2026-05-10
Writing SIMD/AVX-512 Code in Go
Learning about Golang's assembler by building a simple SIMD-based grep alternative.
Rust includes the asm! macro, which lets you drop down into assembly:
use std::arch::asm;
// Multiply x by 6 using shifts and adds
let mut x: u64 = 4;
unsafe {
asm!(
"mov {tmp}, {x}",
"shl {tmp}, 1",
"shl {x}, 2",
"add {x}, {tmp}",
x = inout(reg) x,
tmp = out(reg) _,
);
}
assert_eq!(x, 4 * 6);
I recently discovered that Golang ships with an assembler that you can use to acheieve a similar result. Go’s assembly doesn’t map directly to the underlying machine and is instead based on Plan 9 syntax. Here’s the Go equivalent of the Rust code above:
package main
import "fmt"
func mul6(x uint64) uint64
func main() {
got := mul6(uint64(4))
fmt.Printf("mul6(%d) = %d\n", x, got)
}#include "textflag.h"
TEXT ·mul6(SB), NOSPLIT, $0-16
MOVQ x+0(FP), AX
MOVQ AX, CX // tmp = x
SHLQ $1, CX // tmp <<= 1 (2x)
SHLQ $2, AX // x <<= 2 (4x)
ADDQ CX, AX // x += tmp (6x)
MOVQ AX, ret+8(FP)
RETYou can run this the usual way:
❯ GOARCH=amd64 go run .
mul6(4) = 24
SIMD
CPU instructions typically operate on a single word at a time (typically 64 or 32 bits). SIMD (single instruction, multiple data) specifies a separate set of instructions that are able to operate on larger amounts of data with a single instruction. Of course this requires hardware support, including larger registers that are able to store multiple words of data.
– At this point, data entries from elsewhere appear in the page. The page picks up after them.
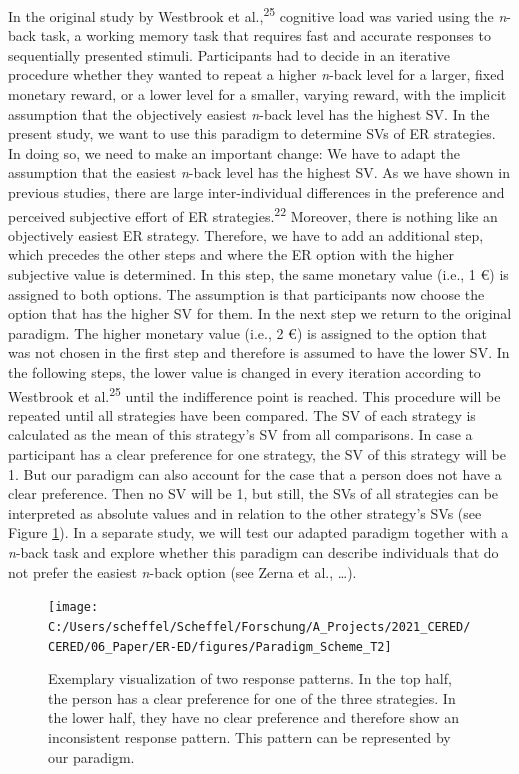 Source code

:\documentclass[
  english,
  man,floatsintext]{apa6}
\begin{document}
In the original study by Westbrook et al.,\textsuperscript{25} cognitive load was varied using the \emph{n}-back task, a working memory task that requires fast and accurate responses to sequentially presented stimuli.
Participants had to decide in an iterative procedure whether they wanted to repeat a higher \emph{n}-back level for a larger, fixed monetary reward, or a lower level for a smaller, varying reward, with the implicit assumption that the objectively easiest \emph{n}-back level has the highest SV.
In the present study, we want to use this paradigm to determine SVs of ER strategies.
In doing so, we need to make an important change: We have to adapt the assumption that the easiest \emph{n}-back level has the highest SV.
As we have shown in previous studies, there are large inter-individual differences in the preference and perceived subjective effort of ER strategies.\textsuperscript{22}
Moreover, there is nothing like an objectively easiest ER strategy.
Therefore, we have to add an additional step, which precedes the other steps and where the ER option with the higher subjective value is determined.
In this step, the same monetary value (i.e., 1 €) is assigned to both options.
The assumption is that participants now choose the option that has the higher SV for them.
In the next step we return to the original paradigm.
The higher monetary value (i.e., 2 €) is assigned to the option that was not chosen in the first step and therefore is assumed to have the lower SV.
In the following steps, the lower value is changed in every iteration according to Westbrook et al.\textsuperscript{25} until the indifference point is reached.
This procedure will be repeated until all strategies have been compared.
The SV of each strategy is calculated as the mean of this strategy's SV from all comparisons.
In case a participant has a clear preference for one strategy, the SV of this strategy will be 1.
But our paradigm can also account for the case that a person does not have a clear preference.
Then no SV will be 1, but still, the SVs of all strategies can be interpreted as absolute values and in relation to the other strategy's SVs (see Figure \ref{fig:ResponsePatterns}).
In a separate study, we will test our adapted paradigm together with a \emph{n}-back task and explore whether this paradigm can describe individuals that do not prefer the easiest \emph{n}-back option (see Zerna et al., \ldots).

\begin{figure}
\texttt{[image: C:/Users/scheffel/Scheffel/Forschung/A\_Projects/2021\_CERED/CERED/06\_Paper/ER-ED/figures/Paradigm\_Scheme\_T2]} \caption{Exemplary visualization of two response patterns. In the top half, the person has a clear preference for one of the three strategies. In the lower half, they have no clear preference and therefore show an inconsistent response pattern. This pattern can be represented by our paradigm.}\label{fig:ResponsePatterns}
\end{figure}
\end{document}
This visualization illustrates SIMD vs. non-SIMD implementations of a search across 32 bytes. Scalar is a simple one-byte-at-a-time for loop, SWAR packs each word as tightly as possible, and SIMD uses 16-byte SIMD instructions.
Common SIMD implementations include:
| Size | Vendor | |
|---|---|---|
| Neon | 128-bit | ARM |
| AVX2 | 256-bit | Intel |
| AVX-512 | 512-bit | Intel |
AVX-512 in particular is able to fetch an entire (64-byte) cache line using a single instruction, and all AVX-512 instructions can operate on that cache line in its entirety.
Text Search Using SIMD
I wanted to explore this by building something a bit more substantial, and after some detours I eventually settled on a simple SIMD-based grep replacement. Let’s use Golang to build a command-line tool that will accept a filename and a pattern, and count the number of times the pattern occurs in the file using SIMD instructions. Let’s target AVX-512 in particular, and limit the size of allowed patterns so they always fit in a single AVX-512 register (512 bits or 64 bytes).
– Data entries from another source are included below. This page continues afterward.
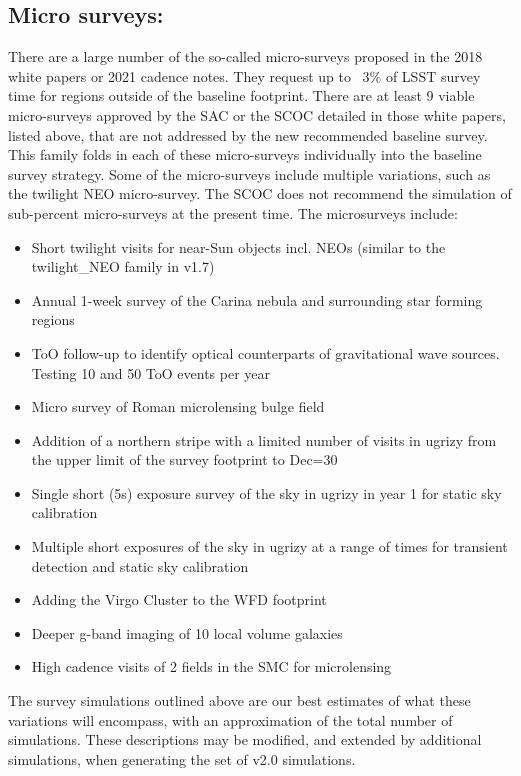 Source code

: \subsection{Micro surveys: }
There are a large number of the so-called micro-surveys proposed in the 2018 white papers or 2021 cadence notes. They request up to ~3\% of LSST survey time for regions outside of the baseline footprint. There are at least 9 viable micro-surveys approved by the SAC or the SCOC detailed in those white papers, listed above, that are not addressed by the new recommended baseline survey. This family folds in each of these micro-surveys individually into the baseline survey strategy.  Some of the micro-surveys include multiple variations, such as the twilight NEO micro-survey. The SCOC does not recommend the simulation of sub-percent micro-surveys at the present time. The microsurveys include:
\begin{itemize}
\item Short twilight visits for near-Sun objects incl. NEOs (similar to the twilight\_NEO family in v1.7)
\item Annual 1-week survey of the Carina nebula and surrounding star forming regions
\item ToO follow-up to identify optical counterparts of gravitational wave sources. Testing 10 and 50 ToO events per year
\item Micro survey of Roman microlensing bulge field
\item Addition of a northern stripe with a limited number of visits in ugrizy from the upper limit of the survey footprint to Dec=30
\item Single short (5s) exposure survey of the sky in ugrizy in year 1 for static sky calibration %
\item Multiple short exposures of the sky in ugrizy at a range of times for transient detection and static sky calibration %
\item Adding the Virgo Cluster to the WFD footprint
\item Deeper g-band imaging of 10 local volume galaxies
\item High cadence visits of 2 fields in the SMC for microlensing
\end{itemize}

The survey simulations outlined above are our best estimates of what these variations will encompass, with an approximation of the total number of simulations. These descriptions may be modified, and extended by additional simulations, when generating the set of v2.0 simulations.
Taking inspiration from prior art in this space, we’ll use a SIMD-accelerated inner loop to identify candidates, and verify those candidates using “regular” Golang code. The inner loop will identify candidates only by their first and last characters. Put another way, it will find all substrings that are the same length as the pattern and share both its first and last characters.
Here’s the high-level algorithm. For each iteration of this inner loop, we start by loading four 512-bit (or 64-byte) registers:
- Register ZMMF: create (or broadcast) a 512-bit vector containing just the first character of the pattern
- Register ZMML: create (or broadcast) a 512-bit vector containing just the last character of the pattern
- Register ZMMA: load the first 512 bits of the text you’re searching through
- Register ZMMB: load 512 bits of the text offset by the pattern length
We then perform two equality comparisons. In both cases, the result is a 64-bit value with a raised bit if both ZMM bytes at that position are equal.
- m1: Use
VPCMPEQBto compare (byte-level equality) ZMMF against ZMMA. - m2: Use
VPCMPEQBto compare (byte-level equality) ZMML against ZMMB
We then AND the results of the equality comparisons:
- AND: use
KANDQto combine m1 and m2
The output of this final AND operation is yet another 64-bit value (one bit per ZMM byte) that has a raised bit for every position in ZMMA that has a candidate (same length as pattern, and same starting and ending character).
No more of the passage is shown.